L2 : Les fissures à mains directement au-dessus des pitons. Un pas de traverse à gauche entre les deux bouts de fissures parfaites. Tourner le coin à gauche. Ne pas remonter le dièdre (c’est Jeu de jenga). Faire un relais aussitôt arrivé dans le dièdre. La vire est confortable pour deux. Courte longueur, environ 15m. Relais important pour éviter le tirage dans la longueur suivante.

La fissure se poursuit sur près de 50m

L3 : 50m. Voir les photos. Prend tout type de protections. À mon œil, il s’agit de la plus belle longueur du Gros Bras en 5.8 après Valérie Rêverie. Relais intermédiaires possibles. Du relais, traverser horizontalement le mur exposé vers la gauche. Prises franches. Un bloc douteux, ne pas protéger derrière. Remonter la fissure noire qui se poursuit de façon plutôt rectiligne (vers la droite quand ça s’impose) jusqu’à une grande vire parsemée de petits feuillus. La mousse noire dans la fissure suggère que la voie peut être glissante le lendemain de grosses pluies. Au bout des fissures, un mouvement de dalle vers la gauche, puis une tale de bleuets qu’on doit enjamber avant d’aller monter un relais dans une fissure verticale de 0.5 pouce de largeur, très évidente.

L4-5 : 50m. La longueur 4, ou les longueurs 4-5 si on fait un relais intermédiaire pour diminuer le tirage, aboutit, ou aboutissent, sur une dernière longueur qui est plus difficile que les précédentes (5.9+ au moins, ou 10a?). Si vous voulez grimper Le troisième lien tout en 5.8, il faut terminer par la rampe de Sinus. Auquel cas le nom de la voie prend tout son sens : un nouveau passage entre deux zones au trafic plus dense 😉 Sinon c’est comme suit :

Du relais, partir directement au-dessus en suivant la fissure verticale puis le coin à gauche de la dalle non protégée (5.7 R – le coin ne se protège pas plus! mais il est plus prisu). Possible d’éviter en traversant en apnée dans des buissons épais à gauche, mais mieux vaut rester sur le rocher. Passer les arbres jusqu’à un mur vertical, marcher à sa base vers la gauche jusqu’à une fissure large dont la forme rappelle vaguement un Y. Déplacer le relais ici avant de continuer est une bonne idée. L’autre option c’est de faire fi de la protection sur les prochains 20m, lesquels sont peu inclinés, question d’éviter le tirage (5.6 R). Plus haut on rejoint une fissure coupée au laser qui est large au début, puis large comme la main quand elle se redresse (seule protection nécessaire, passage en 5.7 ou 5.8). Cette fissure est bien celle à quelques mètres à droite du gros dièdre. Bien sûr en déplaçant le relais au pied de la large fissure en Y le facteur de tirage serait plus négligeable et il serait possible de protéger normalement. Le relais se fait sur la vire aux petits sapins… sur les petits sapins comme tel dans notre cas.

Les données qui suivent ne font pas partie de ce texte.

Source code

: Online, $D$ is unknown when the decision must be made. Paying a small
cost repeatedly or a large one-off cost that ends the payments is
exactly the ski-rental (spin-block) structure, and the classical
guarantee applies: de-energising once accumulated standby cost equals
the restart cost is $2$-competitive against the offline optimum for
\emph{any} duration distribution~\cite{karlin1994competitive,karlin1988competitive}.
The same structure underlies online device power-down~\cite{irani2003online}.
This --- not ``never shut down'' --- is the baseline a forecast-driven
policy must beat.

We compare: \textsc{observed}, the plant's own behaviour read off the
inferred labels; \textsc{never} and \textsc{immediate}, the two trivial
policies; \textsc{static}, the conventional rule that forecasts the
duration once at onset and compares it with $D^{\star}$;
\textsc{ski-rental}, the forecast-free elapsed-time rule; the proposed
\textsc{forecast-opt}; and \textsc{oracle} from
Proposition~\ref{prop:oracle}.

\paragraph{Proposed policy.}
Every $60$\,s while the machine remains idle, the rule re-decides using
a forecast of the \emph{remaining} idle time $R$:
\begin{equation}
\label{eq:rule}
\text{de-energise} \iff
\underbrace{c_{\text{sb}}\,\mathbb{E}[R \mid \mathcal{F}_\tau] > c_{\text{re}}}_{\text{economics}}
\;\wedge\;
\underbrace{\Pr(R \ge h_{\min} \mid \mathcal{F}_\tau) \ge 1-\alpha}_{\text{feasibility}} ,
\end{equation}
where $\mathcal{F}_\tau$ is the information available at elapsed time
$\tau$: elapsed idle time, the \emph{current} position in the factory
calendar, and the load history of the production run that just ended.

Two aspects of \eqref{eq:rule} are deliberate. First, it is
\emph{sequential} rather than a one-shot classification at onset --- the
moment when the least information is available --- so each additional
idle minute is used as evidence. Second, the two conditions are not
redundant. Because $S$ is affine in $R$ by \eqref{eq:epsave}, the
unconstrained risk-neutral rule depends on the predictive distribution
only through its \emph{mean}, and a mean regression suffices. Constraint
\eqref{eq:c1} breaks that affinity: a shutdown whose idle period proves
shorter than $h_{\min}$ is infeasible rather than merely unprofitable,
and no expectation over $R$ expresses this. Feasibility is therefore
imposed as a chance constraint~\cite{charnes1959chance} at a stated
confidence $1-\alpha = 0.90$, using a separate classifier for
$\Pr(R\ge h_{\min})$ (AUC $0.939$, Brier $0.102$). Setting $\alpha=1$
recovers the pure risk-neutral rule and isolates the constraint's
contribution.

Dernière longueur : le dièdre-cheminée avec sa magnifique fissure qui scinde un petit toit de quelques pieds d’avancée au faîte de la paroi. Magique ! Cette section était mouillée lors de notre ascension et j’étais content d’avoir un #4 pour protéger. Or si c’est sec et donc moins sketch au feeling, possible de s’en passer. La protection plus bas n’est pas loin et elle est béton. Mains, poings, chicken wings, vous allez vous régaler!!

On a fait le reste au plus facile et en souliers d’approche, mais quelques ressauts dans le 5.3-5.4 restent à franchir avant de pouvoir rejoindre le sommet et le sentier de descente.

Pilote de brousse

L1 : Départ dans la pente juste avant d’arriver sous l’énorme toit de Stimulateur cardiaque. La section des cheminées est bien visible 15m au-dessus. Rejoindre la cheminée. Faire un relais après un premier passage difficile (5.9 old school? 5.10?). L’idée c’est de récupérer les protections avant le prochain passage qui est tout aussi costaud 😉

L2 : Tirer le deuxième crux (5.10) et faire un relais. On peut sans doute doubler les deux premiers pitches qui sont très courts. Mais gare au tirage dans ce cas !

L3 : Fissure verticale, d’abord propre, puis ça se gâte, mais c’est moins vertical. Au moins on gagne en prises de pied ce qu’on perd en propreté. Passage très intéressant quand c’est mouillé !

L4 : S’élever de quelques mètres dans un petit dièdre au-dessus du relais avant d’entamer une interminable traverse. Gare au tirage et à certains blocs qui jonchent la rampe de la traverse (on les évite facilement). La traverse abouti dans une autre cheminée qui est, je crois, commune avec « les stimulateurs ». Gros cams utiles à ce point-ci. Quelques mètres plus haut, relais sur scellements sur la droite de la fracture qui fait suite à la cheminée.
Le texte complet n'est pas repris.